La nullité du cautionnement pour défaut de mention manuscrite est conforme à la Convention Européenne de Sauvegarde des Droits de l’Homme

Thomas LAILLER
Thomas LAILLER

Source : Cass. com., 21 oct. 2020, n° 19-11.700, n° 546 F-P+B

 

I – L’espèce

 

Un établissement de crédit consent à une société un prêt d’un montant de 100.000 euros, dont deux personnes physiques se portent cautions. Elles font précéder leurs signatures de la mention manuscrite suivante :

 

« Bon pour engagement de caution solidaire et indivise à concurrence de la somme de cinquante mille euros (50 000 euros) en capital, augmentée des intérêts du prêt au taux de 5,85 %, commissions, intérêts moratoires, frais et accessoires quelconques y afférents »

 

La société est mise en redressement puis liquidation judiciaires, la banque assigne donc les cautions en exécution de leurs engagements. Ces dernières demandent, reconventionnellement, l’annulation de ceux-ci sur le fondement des articles L. 341-2 et L. 341-3, devenus L. 331-1 et L. 331-2, du Code de la consommation.
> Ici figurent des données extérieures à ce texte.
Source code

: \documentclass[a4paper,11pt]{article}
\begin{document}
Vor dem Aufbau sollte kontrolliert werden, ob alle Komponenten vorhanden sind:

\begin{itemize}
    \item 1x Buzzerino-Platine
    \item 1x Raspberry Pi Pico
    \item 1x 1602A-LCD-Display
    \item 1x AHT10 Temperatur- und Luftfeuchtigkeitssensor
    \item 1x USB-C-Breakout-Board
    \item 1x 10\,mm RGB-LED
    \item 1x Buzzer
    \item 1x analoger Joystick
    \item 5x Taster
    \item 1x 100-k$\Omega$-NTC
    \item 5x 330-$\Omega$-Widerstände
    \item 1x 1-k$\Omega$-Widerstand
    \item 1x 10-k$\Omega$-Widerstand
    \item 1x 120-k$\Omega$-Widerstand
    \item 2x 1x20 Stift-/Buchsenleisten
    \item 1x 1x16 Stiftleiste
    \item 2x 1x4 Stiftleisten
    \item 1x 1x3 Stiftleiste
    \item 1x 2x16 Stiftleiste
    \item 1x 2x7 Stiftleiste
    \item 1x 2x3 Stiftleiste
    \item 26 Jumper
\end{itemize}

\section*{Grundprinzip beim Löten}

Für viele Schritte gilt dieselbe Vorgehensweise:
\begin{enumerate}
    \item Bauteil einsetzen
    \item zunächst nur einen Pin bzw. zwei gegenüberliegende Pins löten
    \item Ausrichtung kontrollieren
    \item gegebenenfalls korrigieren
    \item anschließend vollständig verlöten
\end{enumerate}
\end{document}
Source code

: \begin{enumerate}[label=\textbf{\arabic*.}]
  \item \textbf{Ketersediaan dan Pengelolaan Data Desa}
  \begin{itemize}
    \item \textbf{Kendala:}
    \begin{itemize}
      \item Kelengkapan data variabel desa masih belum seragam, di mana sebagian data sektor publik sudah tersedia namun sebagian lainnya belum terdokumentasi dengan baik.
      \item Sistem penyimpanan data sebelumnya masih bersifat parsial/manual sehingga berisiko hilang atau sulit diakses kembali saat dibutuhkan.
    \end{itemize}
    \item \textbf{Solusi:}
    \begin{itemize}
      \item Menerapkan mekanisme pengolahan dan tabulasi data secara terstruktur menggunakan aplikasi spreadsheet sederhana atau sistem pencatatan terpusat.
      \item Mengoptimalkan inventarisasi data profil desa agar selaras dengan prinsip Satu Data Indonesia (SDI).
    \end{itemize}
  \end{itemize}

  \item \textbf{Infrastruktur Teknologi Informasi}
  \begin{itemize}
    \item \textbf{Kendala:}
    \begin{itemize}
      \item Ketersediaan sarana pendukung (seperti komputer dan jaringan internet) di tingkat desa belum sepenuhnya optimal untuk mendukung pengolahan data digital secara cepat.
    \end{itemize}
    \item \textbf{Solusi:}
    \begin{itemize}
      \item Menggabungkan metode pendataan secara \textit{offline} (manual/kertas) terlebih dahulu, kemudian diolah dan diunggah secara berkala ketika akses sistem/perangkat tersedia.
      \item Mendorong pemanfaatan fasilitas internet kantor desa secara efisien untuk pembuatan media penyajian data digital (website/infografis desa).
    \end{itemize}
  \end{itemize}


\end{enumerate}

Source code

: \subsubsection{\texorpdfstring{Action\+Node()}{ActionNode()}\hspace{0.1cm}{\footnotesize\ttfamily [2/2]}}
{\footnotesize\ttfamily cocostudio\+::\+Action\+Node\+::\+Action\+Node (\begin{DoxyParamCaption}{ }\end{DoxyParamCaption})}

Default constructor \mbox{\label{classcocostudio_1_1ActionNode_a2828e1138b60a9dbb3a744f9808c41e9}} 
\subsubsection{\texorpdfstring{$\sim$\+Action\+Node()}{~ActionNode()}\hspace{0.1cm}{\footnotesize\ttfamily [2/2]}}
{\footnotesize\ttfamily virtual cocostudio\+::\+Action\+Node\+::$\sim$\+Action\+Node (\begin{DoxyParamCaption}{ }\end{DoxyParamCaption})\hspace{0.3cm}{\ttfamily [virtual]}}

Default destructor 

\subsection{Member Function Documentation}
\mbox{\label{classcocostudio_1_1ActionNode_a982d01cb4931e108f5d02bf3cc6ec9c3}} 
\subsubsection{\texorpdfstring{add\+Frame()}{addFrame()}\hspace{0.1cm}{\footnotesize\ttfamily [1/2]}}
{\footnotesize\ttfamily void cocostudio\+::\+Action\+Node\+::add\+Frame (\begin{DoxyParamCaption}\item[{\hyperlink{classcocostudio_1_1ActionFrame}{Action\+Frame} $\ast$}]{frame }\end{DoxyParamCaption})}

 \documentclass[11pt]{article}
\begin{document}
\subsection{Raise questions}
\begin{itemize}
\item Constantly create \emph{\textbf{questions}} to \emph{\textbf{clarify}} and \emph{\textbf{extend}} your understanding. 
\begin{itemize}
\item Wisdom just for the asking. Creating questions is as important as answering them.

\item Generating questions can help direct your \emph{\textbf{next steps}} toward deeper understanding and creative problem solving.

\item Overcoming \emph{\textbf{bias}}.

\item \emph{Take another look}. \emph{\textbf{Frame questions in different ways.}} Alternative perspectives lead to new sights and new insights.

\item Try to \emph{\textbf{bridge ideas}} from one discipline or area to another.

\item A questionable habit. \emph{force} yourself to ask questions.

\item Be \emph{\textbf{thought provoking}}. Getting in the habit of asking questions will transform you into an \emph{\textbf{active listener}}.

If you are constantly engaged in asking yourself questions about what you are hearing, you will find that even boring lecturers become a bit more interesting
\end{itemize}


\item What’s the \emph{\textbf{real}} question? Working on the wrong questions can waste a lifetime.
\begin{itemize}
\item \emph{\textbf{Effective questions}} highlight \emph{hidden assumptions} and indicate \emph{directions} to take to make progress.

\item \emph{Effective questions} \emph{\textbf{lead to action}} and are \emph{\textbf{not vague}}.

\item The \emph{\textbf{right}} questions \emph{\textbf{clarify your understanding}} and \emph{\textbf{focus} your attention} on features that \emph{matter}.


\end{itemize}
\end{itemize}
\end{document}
En substance ces textes prévoient la nullité du cautionnement lorsque la mention manuscrite n’est pas conforme à la mention légale :

 

«  En me portant caution de X…, dans la limite de la somme de … couvrant le paiement du principal, des intérêts et, le cas échéant, des pénalités ou intérêts de retard et pour la durée de …, je m’engage à rembourser au prêteur les sommes dues sur mes revenus et mes biens si X… n’y satisfait pas lui-même. »

 

La banque soutient que les erreurs qui n’affectent ni le sens ni la portée des mentions manuscrites prescrites par le Code de la consommation, ni n’en rendent la compréhension plus difficile pour la caution, n’affectent pas la validité du cautionnement. La banque est tout de même déboutée de sa demande en paiement par les juges du fond, lesquels estiment la formule employée trop éloignée du formalisme imposé.

 

II – Le pourvoi

 

Saisie d’un pourvoi, la Chambre commerciale de la Cour de cassation juge que la cour d’appel a déduit exactement que le formalisme des articles L. 341-2 et L. 341-3 du Code de la consommation, dans leur rédaction antérieure à celle issue de l’ordonnance du 14 mars 2016, n’avait pas été respecté, dès lors que la mention manuscrite litigieuse ne comportait ni la durée du cautionnement, ni l’identité du débiteur principal et ne précisait pas le sens de l’engagement, ni n’indiquait ce que signifiait son caractère « solidaire ». Sur ce point, la solution n’est pas nouvelle.

 

Surtout, et c’est là le principal apport de l’arrêt, la Cour de cassation énonce, comme principe, que la sanction légale de la nullité du cautionnement dont la mention manuscrite n’est pas conforme à celle prévue par la Loi, qui est fondée sur la protection de la caution, ne constitue pas une atteinte disproportionnée au droit de l’établissement de crédit prêteur au respect de ses biens garanti par l’article 1er du Protocole additionnel n° 1 à la Convention de sauvegarde des droits de l’Homme et des libertés fondamentales. Là est la nouveauté.

 

Cette solution est vraisemblablement et notamment motivée par le fait que cette nullité, légale, spéciale et automatique, est tempérée par le fait qu’il s’agisse d’une nullité relative, protégeant une règle ayant pour seul objet la sauvegarde d’un intérêt privé (article 1179 du Code civil), ne pouvant être invoquée que par la personne protégée par la règle transgressée, et non par le juge lui-même.